The output should be all lines of the entries below in which the word "setBusinessAwayMessageSettings" occurs.

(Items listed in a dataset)
--------------------
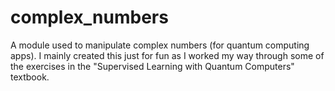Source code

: # complex_numbers
A module used to manipulate complex numbers (for quantum computing apps).  I mainly created this just for fun as I worked my way through some of the exercises in the "Supervised Learning with Quantum Computers" textbook.
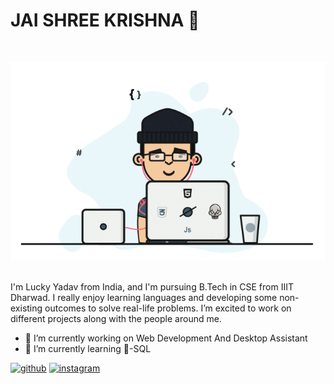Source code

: # JAI SHREE KRISHNA 🙏

<br>
<p align="center">
  <img src="https://github.com/LuckYYadav15/LuckYYadav15/blob/main/programmer's%20gif.gif">
  <br><br>

I'm Lucky Yadav from India, and I'm pursuing B.Tech in CSE from IIIT Dharwad. I really enjoy learning languages and developing some non-existing outcomes to solve real-life problems. I’m excited to work on different projects along with the people around me.

- 🔭 I’m currently working on Web Development And Desktop Assistant 
- 🌱 I’m currently learning 💼-SQL 


[<img src='https://cdn.jsdelivr.net/npm/simple-icons@3.0.1/icons/github.svg' alt='github' height='40'>](https://github.com/https://github.com/LuckYYadav15)  [<img src='https://cdn.jsdelivr.net/npm/simple-icons@3.0.1/icons/instagram.svg' alt='instagram' height='40'>](https://www.instagram.com/https://www.instagram.com/utkarshyadav15//)  
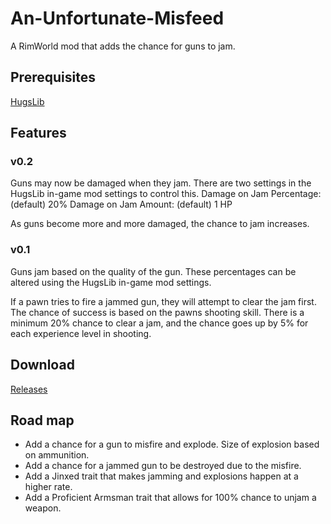 # An-Unfortunate-Misfeed
A RimWorld mod that adds the chance for guns to jam.

## Prerequisites
[HugsLib](https://github.com/UnlimitedHugs/RimworldHugsLib)

## Features
### v0.2
Guns may now be damaged when they jam. There are two settings in the HugsLib in-game mod settings to control this.
Damage on Jam Percentage: (default) 20%
Damage on Jam Amount: (default) 1 HP

As guns become more and more damaged, the chance to jam increases.

### v0.1
Guns jam based on the quality of the gun. These percentages can be altered using the HugsLib in-game mod settings.

If a pawn tries to fire a jammed gun, they will attempt to clear the jam first. The chance of success is based on the pawns shooting skill. There is a minimum 20% chance to clear a jam, and the chance goes up by 5% for each experience level in shooting.

## Download
[Releases](https://github.com/lempface/An-Unfortunate-Misfeed/releases)

## Road map
* Add a chance for a gun to misfire and explode. Size of explosion based on ammunition.
* Add a chance for a jammed gun to be destroyed due to the misfire.
* Add a Jinxed trait that makes jamming and explosions happen at a higher rate.
* Add a Proficient Armsman trait that allows for 100% chance to unjam a weapon.
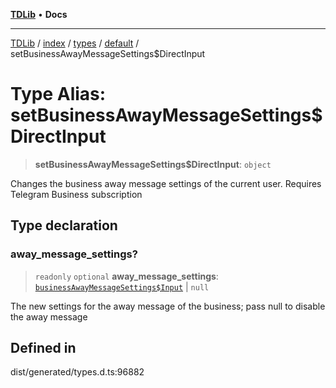 [**TDLib**](../../../../../../README.md) • **Docs**

***

[TDLib](../../../../../../modules.md) / [index](../../../../../README.md) / [types](../../../README.md) / [default](../README.md) / setBusinessAwayMessageSettings$DirectInput

# Type Alias: setBusinessAwayMessageSettings$DirectInput

> **setBusinessAwayMessageSettings$DirectInput**: `object`

Changes the business away message settings of the current user. Requires Telegram Business subscription

## Type declaration

### away\_message\_settings?

> `readonly` `optional` **away\_message\_settings**: [`businessAwayMessageSettings$Input`](businessAwayMessageSettings$Input.md) \| `null`

The new settings for the away message of the business; pass null to disable the away message

## Defined in

dist/generated/types.d.ts:96882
--------------------
Answer section:
[TDLib](../../../../../../modules.md) / [index](../../../../../README.md) / [types](../../../README.md) / [default](../README.md) / setBusinessAwayMessageSettings$DirectInput
# Type Alias: setBusinessAwayMessageSettings$DirectInput
> **setBusinessAwayMessageSettings$DirectInput**: `object`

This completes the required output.